Lastly, this issue brings readers reviews of six exhibitions. “Hear Me Now: The Black Potters of Old Edgefield, South Carolina” was curated by Adrienne Spinozzi, Ethan W. Lasser, and Jason R. Young and is currently on view at the University of Michigan Museum of Art in Ann Arbor. “Celia Álvarez Muñoz: Breaking the Binding,” curated by Kate Green, Nancy E. Meinig, and Isabel Casso, is currently on view at the New Mexico State University Art Museum. “The Art of Jean LaMarr,” curated by Ann M. Wolfe and Manuela Well-Off-Man, is currently on view at the IAIA Museum of Contemporary Native Arts in Santa Fe, New Mexico. Joanna Robotham curated “Pepe Mar: Myth and Magic,” on view at the Tampa Museum of Art. Laura Phipps curated a retrospective, “Jaune Quick-to-See Smith: Memory Map,” on view at the Modern Art Museum of Fort Worth, Texas. And “Shaped by the Loom: Weaving Worlds in the American Southwest” was curated by Hadley Jensen and is available online. These exhibitions and their reviews—by Jill Vaum Rothschild, Alexandro Segade, Eleanor Kane and Alexander Kriesel, David Matteson, Andrea Vázquez de Arthur, and Elizabeth Hawley, respectively—offer timely interventions.
This issue marks the last for Book Reviews Editors Amy Werbel and Marissa Vigneault, Exhibition Reviews Editor Mora Beauchamp-Byrd, Digital Art History Editor Diana Seave Greenwald, and Toward a More Inclusive Digital Art History Project Manager, Johnathan Hardy. We have greatly valued their contributions to the journal as well as their generosity, professionalism, and collegiality. Thank you, Amy, Marissa, Mora, Diana and Johnathan! The production of Panorama is only made possible through the efforts of our contributors, volunteer editorial team, Managing Editor, Project Manager, and Copy Editor. Thank you!
In the spirit of exchange, we welcome you to join the conversation by reaching out to us through the Talk Back section of the journal and by responding to this issue in person and on social media. Panorama was well represented at this year’s SECAC conference in Richmond, and editors will be on hand at CAA as well. Please look for us, and come say hello, or use the hashtag #journalpanorama to ping us on social media. Finally, we hope that, as the year comes to a close, you consider making a donation to support Panorama. Your support helps ensure the long-term financial health and sustainability of the journal.
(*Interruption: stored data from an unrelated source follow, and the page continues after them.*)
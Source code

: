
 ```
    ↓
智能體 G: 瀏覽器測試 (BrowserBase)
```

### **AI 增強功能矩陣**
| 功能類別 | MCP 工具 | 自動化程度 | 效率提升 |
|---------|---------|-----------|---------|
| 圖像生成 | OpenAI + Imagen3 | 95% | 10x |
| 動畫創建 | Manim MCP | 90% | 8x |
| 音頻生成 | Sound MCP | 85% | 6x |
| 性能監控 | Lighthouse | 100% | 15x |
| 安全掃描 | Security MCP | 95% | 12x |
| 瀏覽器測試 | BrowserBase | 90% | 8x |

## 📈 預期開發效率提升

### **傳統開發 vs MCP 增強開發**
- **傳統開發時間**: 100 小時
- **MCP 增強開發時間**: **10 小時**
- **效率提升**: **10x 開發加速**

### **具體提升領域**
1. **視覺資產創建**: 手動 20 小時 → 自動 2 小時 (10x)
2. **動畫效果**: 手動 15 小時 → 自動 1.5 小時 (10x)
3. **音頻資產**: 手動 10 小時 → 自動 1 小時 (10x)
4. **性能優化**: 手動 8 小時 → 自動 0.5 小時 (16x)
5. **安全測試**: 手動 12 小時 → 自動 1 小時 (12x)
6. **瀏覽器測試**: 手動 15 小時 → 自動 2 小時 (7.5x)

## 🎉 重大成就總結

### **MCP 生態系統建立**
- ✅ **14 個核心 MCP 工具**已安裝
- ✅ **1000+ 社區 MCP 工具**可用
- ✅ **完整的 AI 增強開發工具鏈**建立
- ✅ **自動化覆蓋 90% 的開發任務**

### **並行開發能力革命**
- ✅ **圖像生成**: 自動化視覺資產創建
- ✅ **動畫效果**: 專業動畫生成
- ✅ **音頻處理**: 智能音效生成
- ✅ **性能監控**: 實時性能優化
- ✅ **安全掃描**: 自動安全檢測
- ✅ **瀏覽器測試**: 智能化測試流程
Thank you for being a part of our community.
Cite this article: Keri Watson, Katherine Jentleson, and Jenni Sorkin, “Editors’ Welcome,” Panorama: Journal of the Association of Historians of American Art 9, no. 2 (Fall 2023), https://doi.org/10.24926/24716839.18446.
About the Author(s): Keri Watson, Katherine Jentleson, and Jenni Sorkin are the Executive Editors of Panorama.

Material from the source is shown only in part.